BEGIN RECORDS SHOWN
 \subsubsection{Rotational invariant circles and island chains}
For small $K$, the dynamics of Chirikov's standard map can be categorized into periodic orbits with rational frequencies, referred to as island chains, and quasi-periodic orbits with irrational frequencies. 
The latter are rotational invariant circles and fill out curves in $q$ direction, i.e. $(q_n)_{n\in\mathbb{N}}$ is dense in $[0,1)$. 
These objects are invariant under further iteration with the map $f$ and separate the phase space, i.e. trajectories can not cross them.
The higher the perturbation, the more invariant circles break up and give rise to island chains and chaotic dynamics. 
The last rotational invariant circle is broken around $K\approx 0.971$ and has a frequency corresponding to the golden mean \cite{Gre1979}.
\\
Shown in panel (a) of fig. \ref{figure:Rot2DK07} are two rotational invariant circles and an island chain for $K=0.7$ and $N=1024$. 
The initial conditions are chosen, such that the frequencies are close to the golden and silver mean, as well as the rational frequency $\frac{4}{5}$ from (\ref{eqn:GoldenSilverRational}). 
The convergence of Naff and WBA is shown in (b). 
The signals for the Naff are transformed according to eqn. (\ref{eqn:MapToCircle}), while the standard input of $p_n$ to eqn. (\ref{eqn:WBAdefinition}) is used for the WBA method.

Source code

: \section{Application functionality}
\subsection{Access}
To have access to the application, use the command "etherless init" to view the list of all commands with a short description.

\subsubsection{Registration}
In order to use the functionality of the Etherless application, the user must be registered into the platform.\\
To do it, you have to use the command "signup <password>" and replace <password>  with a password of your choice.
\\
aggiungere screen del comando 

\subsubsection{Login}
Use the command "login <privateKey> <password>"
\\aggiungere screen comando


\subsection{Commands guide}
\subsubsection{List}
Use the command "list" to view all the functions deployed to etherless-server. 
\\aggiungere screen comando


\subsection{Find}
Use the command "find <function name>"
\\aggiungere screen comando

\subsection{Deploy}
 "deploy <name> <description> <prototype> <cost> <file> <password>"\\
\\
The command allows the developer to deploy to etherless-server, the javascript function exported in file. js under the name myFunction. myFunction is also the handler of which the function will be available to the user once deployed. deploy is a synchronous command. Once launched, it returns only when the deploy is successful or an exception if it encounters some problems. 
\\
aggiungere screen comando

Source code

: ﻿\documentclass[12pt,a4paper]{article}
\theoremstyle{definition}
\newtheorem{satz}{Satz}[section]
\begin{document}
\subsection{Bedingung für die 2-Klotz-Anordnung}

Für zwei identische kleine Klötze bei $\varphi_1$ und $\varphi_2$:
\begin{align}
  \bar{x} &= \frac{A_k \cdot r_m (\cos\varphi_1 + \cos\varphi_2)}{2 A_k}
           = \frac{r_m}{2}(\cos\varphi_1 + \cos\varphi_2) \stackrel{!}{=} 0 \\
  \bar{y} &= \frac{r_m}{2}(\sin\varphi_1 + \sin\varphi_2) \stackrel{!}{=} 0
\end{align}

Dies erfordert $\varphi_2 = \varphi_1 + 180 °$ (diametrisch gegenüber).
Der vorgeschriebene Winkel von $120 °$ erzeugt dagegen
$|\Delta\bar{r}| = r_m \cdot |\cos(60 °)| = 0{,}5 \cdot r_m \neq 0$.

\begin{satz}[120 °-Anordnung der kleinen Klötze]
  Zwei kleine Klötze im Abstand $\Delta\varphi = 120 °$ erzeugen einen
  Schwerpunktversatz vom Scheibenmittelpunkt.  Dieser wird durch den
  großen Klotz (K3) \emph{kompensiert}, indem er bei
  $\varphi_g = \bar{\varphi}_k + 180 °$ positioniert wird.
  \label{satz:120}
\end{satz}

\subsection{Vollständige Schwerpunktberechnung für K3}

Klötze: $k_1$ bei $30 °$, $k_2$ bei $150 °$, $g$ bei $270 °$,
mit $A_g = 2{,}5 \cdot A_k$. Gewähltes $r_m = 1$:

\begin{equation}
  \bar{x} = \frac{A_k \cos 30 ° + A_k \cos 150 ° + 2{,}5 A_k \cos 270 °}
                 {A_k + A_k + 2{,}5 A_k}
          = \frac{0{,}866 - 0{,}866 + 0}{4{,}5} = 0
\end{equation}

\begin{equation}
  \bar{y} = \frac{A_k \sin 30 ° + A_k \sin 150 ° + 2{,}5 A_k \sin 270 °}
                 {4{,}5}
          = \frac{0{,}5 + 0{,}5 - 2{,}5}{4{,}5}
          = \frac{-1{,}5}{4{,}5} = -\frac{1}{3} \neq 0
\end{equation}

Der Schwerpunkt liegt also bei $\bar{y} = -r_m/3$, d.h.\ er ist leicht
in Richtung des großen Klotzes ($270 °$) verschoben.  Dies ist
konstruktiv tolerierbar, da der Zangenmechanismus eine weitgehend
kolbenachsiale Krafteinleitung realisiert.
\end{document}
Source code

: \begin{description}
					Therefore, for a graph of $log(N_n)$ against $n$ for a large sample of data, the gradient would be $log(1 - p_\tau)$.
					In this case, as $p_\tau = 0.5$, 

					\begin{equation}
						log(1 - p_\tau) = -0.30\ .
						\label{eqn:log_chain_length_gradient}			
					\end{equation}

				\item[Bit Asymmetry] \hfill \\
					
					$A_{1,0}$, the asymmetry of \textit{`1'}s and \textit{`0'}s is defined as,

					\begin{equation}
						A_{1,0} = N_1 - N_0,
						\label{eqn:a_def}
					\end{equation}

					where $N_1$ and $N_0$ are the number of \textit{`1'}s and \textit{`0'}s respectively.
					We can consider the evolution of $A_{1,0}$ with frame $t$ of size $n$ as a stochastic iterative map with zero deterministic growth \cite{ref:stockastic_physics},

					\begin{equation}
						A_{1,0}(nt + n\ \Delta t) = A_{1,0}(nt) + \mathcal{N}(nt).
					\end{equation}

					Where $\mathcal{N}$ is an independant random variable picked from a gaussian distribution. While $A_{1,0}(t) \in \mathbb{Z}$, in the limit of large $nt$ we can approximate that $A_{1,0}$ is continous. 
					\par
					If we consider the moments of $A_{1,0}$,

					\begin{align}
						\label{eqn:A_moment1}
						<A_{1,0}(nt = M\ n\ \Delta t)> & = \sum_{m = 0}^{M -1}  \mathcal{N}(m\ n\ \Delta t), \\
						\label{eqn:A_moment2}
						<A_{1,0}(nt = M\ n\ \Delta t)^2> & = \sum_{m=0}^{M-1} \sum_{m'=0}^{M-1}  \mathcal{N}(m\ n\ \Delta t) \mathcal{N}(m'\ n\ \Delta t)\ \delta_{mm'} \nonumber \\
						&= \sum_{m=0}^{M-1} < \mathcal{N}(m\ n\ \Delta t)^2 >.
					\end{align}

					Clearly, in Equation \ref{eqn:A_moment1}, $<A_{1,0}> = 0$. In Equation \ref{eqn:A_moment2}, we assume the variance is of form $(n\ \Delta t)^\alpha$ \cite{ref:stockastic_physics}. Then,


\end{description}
END RECORDS SHOWN
◆ **TASK BRIEF**: Repeat the entire listing exactly.

◆ **YOUR RESPONSE**:
 \subsubsection{Rotational invariant circles and island chains}
For small $K$, the dynamics of Chirikov's standard map can be categorized into periodic orbits with rational frequencies, referred to as island chains, and quasi-periodic orbits with irrational frequencies. 
The latter are rotational invariant circles and fill out curves in $q$ direction, i.e. $(q_n)_{n\in\mathbb{N}}$ is dense in $[0,1)$. 
These objects are invariant under further iteration with the map $f$ and separate the phase space, i.e. trajectories can not cross them.
The higher the perturbation, the more invariant circles break up and give rise to island chains and chaotic dynamics. 
The last rotational invariant circle is broken around $K\approx 0.971$ and has a frequency corresponding to the golden mean \cite{Gre1979}.
\\
Shown in panel (a) of fig. \ref{figure:Rot2DK07} are two rotational invariant circles and an island chain for $K=0.7$ and $N=1024$. 
The initial conditions are chosen, such that the frequencies are close to the golden and silver mean, as well as the rational frequency $\frac{4}{5}$ from (\ref{eqn:GoldenSilverRational}). 
The convergence of Naff and WBA is shown in (b). 
The signals for the Naff are transformed according to eqn. (\ref{eqn:MapToCircle}), while the standard input of $p_n$ to eqn. (\ref{eqn:WBAdefinition}) is used for the WBA method.

Source code

: \section{Application functionality}
\subsection{Access}
To have access to the application, use the command "etherless init" to view the list of all commands with a short description.

\subsubsection{Registration}
In order to use the functionality of the Etherless application, the user must be registered into the platform.\\
To do it, you have to use the command "signup <password>" and replace <password>  with a password of your choice.
\\
aggiungere screen del comando 

\subsubsection{Login}
Use the command "login <privateKey> <password>"
\\aggiungere screen comando


\subsection{Commands guide}
\subsubsection{List}
Use the command "list" to view all the functions deployed to etherless-server. 
\\aggiungere screen comando


\subsection{Find}
Use the command "find <function name>"
\\aggiungere screen comando

\subsection{Deploy}
 "deploy <name> <description> <prototype> <cost> <file> <password>"\\
\\
The command allows the developer to deploy to etherless-server, the javascript function exported in file. js under the name myFunction. myFunction is also the handler of which the function will be available to the user once deployed. deploy is a synchronous command. Once launched, it returns only when the deploy is successful or an exception if it encounters some problems. 
\\
aggiungere screen comando

Source code

: ﻿\documentclass[12pt,a4paper]{article}
\theoremstyle{definition}
\newtheorem{satz}{Satz}[section]
\begin{document}
\subsection{Bedingung für die 2-Klotz-Anordnung}

Für zwei identische kleine Klötze bei $\varphi_1$ und $\varphi_2$:
\begin{align}
  \bar{x} &= \frac{A_k \cdot r_m (\cos\varphi_1 + \cos\varphi_2)}{2 A_k}
           = \frac{r_m}{2}(\cos\varphi_1 + \cos\varphi_2) \stackrel{!}{=} 0 \\
  \bar{y} &= \frac{r_m}{2}(\sin\varphi_1 + \sin\varphi_2) \stackrel{!}{=} 0
\end{align}

Dies erfordert $\varphi_2 = \varphi_1 + 180 °$ (diametrisch gegenüber).
Der vorgeschriebene Winkel von $120 °$ erzeugt dagegen
$|\Delta\bar{r}| = r_m \cdot |\cos(60 °)| = 0{,}5 \cdot r_m \neq 0$.

\begin{satz}[120 °-Anordnung der kleinen Klötze]
  Zwei kleine Klötze im Abstand $\Delta\varphi = 120 °$ erzeugen einen
  Schwerpunktversatz vom Scheibenmittelpunkt.  Dieser wird durch den
  großen Klotz (K3) \emph{kompensiert}, indem er bei
  $\varphi_g = \bar{\varphi}_k + 180 °$ positioniert wird.
  \label{satz:120}
\end{satz}

\subsection{Vollständige Schwerpunktberechnung für K3}

Klötze: $k_1$ bei $30 °$, $k_2$ bei $150 °$, $g$ bei $270 °$,
mit $A_g = 2{,}5 \cdot A_k$. Gewähltes $r_m = 1$:

\begin{equation}
  \bar{x} = \frac{A_k \cos 30 ° + A_k \cos 150 ° + 2{,}5 A_k \cos 270 °}
                 {A_k + A_k + 2{,}5 A_k}
          = \frac{0{,}866 - 0{,}866 + 0}{4{,}5} = 0
\end{equation}

\begin{equation}
  \bar{y} = \frac{A_k \sin 30 ° + A_k \sin 150 ° + 2{,}5 A_k \sin 270 °}
                 {4{,}5}
          = \frac{0{,}5 + 0{,}5 - 2{,}5}{4{,}5}
          = \frac{-1{,}5}{4{,}5} = -\frac{1}{3} \neq 0
\end{equation}

Der Schwerpunkt liegt also bei $\bar{y} = -r_m/3$, d.h.\ er ist leicht
in Richtung des großen Klotzes ($270 °$) verschoben.  Dies ist
konstruktiv tolerierbar, da der Zangenmechanismus eine weitgehend
kolbenachsiale Krafteinleitung realisiert.
\end{document}
Source code

: \begin{description}
					Therefore, for a graph of $log(N_n)$ against $n$ for a large sample of data, the gradient would be $log(1 - p_\tau)$.
					In this case, as $p_\tau = 0.5$, 

					\begin{equation}
						log(1 - p_\tau) = -0.30\ .
						\label{eqn:log_chain_length_gradient}			
					\end{equation}

				\item[Bit Asymmetry] \hfill \\
					
					$A_{1,0}$, the asymmetry of \textit{`1'}s and \textit{`0'}s is defined as,

					\begin{equation}
						A_{1,0} = N_1 - N_0,
						\label{eqn:a_def}
					\end{equation}

					where $N_1$ and $N_0$ are the number of \textit{`1'}s and \textit{`0'}s respectively.
					We can consider the evolution of $A_{1,0}$ with frame $t$ of size $n$ as a stochastic iterative map with zero deterministic growth \cite{ref:stockastic_physics},

					\begin{equation}
						A_{1,0}(nt + n\ \Delta t) = A_{1,0}(nt) + \mathcal{N}(nt).
					\end{equation}

					Where $\mathcal{N}$ is an independant random variable picked from a gaussian distribution. While $A_{1,0}(t) \in \mathbb{Z}$, in the limit of large $nt$ we can approximate that $A_{1,0}$ is continous. 
					\par
					If we consider the moments of $A_{1,0}$,

					\begin{align}
						\label{eqn:A_moment1}
						<A_{1,0}(nt = M\ n\ \Delta t)> & = \sum_{m = 0}^{M -1}  \mathcal{N}(m\ n\ \Delta t), \\
						\label{eqn:A_moment2}
						<A_{1,0}(nt = M\ n\ \Delta t)^2> & = \sum_{m=0}^{M-1} \sum_{m'=0}^{M-1}  \mathcal{N}(m\ n\ \Delta t) \mathcal{N}(m'\ n\ \Delta t)\ \delta_{mm'} \nonumber \\
						&= \sum_{m=0}^{M-1} < \mathcal{N}(m\ n\ \Delta t)^2 >.
					\end{align}

					Clearly, in Equation \ref{eqn:A_moment1}, $<A_{1,0}> = 0$. In Equation \ref{eqn:A_moment2}, we assume the variance is of form $(n\ \Delta t)^\alpha$ \cite{ref:stockastic_physics}. Then,


\end{description}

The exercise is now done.